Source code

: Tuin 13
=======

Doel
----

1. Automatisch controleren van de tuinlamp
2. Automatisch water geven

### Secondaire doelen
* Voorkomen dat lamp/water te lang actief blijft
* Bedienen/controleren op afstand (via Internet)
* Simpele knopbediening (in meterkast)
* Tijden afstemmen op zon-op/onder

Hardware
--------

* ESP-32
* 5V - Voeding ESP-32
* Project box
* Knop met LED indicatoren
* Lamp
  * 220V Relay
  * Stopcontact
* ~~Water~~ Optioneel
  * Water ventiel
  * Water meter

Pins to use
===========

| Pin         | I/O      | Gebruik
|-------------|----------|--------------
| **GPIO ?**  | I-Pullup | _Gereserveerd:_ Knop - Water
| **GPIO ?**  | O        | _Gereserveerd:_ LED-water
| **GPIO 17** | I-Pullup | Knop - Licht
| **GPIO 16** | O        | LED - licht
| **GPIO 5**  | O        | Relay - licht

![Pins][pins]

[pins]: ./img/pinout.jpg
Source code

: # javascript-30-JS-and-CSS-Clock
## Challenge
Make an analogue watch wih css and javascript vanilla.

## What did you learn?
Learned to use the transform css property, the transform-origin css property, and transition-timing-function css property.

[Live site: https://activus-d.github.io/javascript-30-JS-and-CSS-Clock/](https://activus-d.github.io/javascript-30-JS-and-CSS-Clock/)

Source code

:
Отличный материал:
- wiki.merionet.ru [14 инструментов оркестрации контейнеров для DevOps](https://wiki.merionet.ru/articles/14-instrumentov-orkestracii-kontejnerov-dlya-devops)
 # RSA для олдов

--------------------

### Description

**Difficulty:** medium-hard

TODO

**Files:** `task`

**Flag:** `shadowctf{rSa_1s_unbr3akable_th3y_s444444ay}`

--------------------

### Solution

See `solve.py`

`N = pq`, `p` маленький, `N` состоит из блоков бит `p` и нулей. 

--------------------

● ● ● ● ● ● ●

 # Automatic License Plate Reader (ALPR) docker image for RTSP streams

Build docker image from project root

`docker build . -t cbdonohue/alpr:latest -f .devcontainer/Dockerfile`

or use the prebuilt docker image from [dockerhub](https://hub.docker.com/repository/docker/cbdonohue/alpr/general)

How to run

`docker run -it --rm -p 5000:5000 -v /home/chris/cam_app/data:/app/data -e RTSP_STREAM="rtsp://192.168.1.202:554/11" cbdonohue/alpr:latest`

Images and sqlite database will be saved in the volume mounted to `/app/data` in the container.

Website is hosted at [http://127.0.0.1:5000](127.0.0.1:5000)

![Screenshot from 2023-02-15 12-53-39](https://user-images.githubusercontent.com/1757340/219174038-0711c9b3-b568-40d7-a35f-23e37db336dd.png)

● ● ● ● ● ● ●

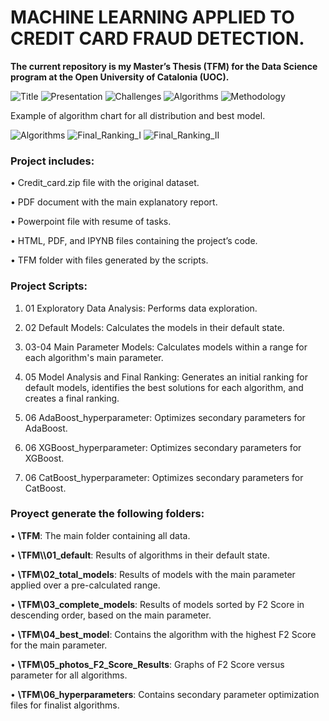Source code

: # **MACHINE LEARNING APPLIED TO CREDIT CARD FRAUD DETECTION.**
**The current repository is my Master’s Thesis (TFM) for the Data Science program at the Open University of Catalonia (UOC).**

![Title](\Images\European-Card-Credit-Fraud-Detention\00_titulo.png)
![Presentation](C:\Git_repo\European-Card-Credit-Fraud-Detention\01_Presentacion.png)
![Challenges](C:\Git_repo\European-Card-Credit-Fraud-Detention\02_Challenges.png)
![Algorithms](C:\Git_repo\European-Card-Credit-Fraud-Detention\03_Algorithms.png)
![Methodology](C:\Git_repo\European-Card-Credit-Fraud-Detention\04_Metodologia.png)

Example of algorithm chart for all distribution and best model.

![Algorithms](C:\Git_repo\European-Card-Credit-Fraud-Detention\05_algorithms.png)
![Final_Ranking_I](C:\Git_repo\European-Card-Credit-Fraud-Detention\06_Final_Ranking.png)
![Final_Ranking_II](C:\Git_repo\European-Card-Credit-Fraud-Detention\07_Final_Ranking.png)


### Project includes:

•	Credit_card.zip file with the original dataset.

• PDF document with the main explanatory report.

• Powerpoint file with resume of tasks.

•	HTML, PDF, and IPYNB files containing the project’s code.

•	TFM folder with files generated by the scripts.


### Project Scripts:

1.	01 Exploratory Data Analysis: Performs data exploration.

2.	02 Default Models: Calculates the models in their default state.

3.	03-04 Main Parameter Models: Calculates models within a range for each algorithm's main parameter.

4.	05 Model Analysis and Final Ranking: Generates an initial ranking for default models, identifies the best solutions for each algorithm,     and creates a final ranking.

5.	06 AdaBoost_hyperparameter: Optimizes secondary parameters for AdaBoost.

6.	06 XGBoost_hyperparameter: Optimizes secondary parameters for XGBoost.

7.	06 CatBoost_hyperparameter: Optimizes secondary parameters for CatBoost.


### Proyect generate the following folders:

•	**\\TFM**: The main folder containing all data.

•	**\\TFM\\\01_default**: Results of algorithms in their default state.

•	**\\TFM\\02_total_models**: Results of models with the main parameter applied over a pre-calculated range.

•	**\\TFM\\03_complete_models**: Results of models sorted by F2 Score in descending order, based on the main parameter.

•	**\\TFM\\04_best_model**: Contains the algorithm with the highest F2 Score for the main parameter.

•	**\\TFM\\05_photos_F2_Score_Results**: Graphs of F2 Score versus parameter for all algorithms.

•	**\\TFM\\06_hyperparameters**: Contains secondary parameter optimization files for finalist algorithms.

● ● ● ● ● ● ●

To do => Within the material, count each line that includes the word "state", and give the total by itself.

Solved problem => 2